Pictures paired with source code
******************************
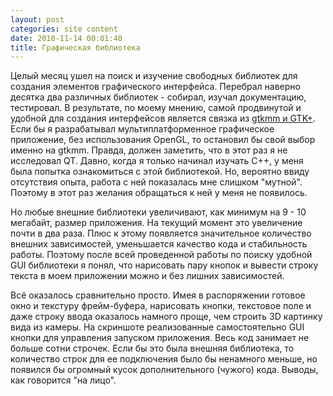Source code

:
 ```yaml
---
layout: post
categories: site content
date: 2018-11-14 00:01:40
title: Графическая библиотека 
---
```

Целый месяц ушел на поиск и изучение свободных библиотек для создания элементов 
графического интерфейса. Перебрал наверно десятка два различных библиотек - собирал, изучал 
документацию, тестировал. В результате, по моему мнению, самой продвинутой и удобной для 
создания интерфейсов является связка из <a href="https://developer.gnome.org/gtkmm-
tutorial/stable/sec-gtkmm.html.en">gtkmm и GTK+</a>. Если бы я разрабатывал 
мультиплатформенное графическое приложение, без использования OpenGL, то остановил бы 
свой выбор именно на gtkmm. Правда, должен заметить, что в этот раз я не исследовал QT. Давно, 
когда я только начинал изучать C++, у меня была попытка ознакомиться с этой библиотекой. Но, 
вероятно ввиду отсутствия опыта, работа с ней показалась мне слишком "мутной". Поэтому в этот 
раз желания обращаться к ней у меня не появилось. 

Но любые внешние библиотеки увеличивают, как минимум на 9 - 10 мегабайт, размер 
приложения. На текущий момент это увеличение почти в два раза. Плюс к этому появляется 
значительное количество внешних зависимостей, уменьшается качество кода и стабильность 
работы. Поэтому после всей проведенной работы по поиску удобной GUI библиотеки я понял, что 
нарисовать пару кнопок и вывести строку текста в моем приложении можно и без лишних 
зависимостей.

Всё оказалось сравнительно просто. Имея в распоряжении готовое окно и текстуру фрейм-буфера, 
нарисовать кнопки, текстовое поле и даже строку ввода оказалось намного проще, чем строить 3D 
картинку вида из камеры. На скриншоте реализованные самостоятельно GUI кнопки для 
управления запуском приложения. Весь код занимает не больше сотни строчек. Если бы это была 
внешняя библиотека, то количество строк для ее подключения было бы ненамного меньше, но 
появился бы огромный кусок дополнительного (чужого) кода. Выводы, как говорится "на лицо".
******************************
→ **Problem statement**:
Please extract exactly, and only, the lines from the line containing "внешняя библиотека, то" through the last line of the records.

→ **Result of the exercise**:
внешняя библиотека, то количество строк для ее подключения было бы ненамного меньше, но 
появился бы огромный кусок дополнительного (чужого) кода. Выводы, как говорится "на лицо".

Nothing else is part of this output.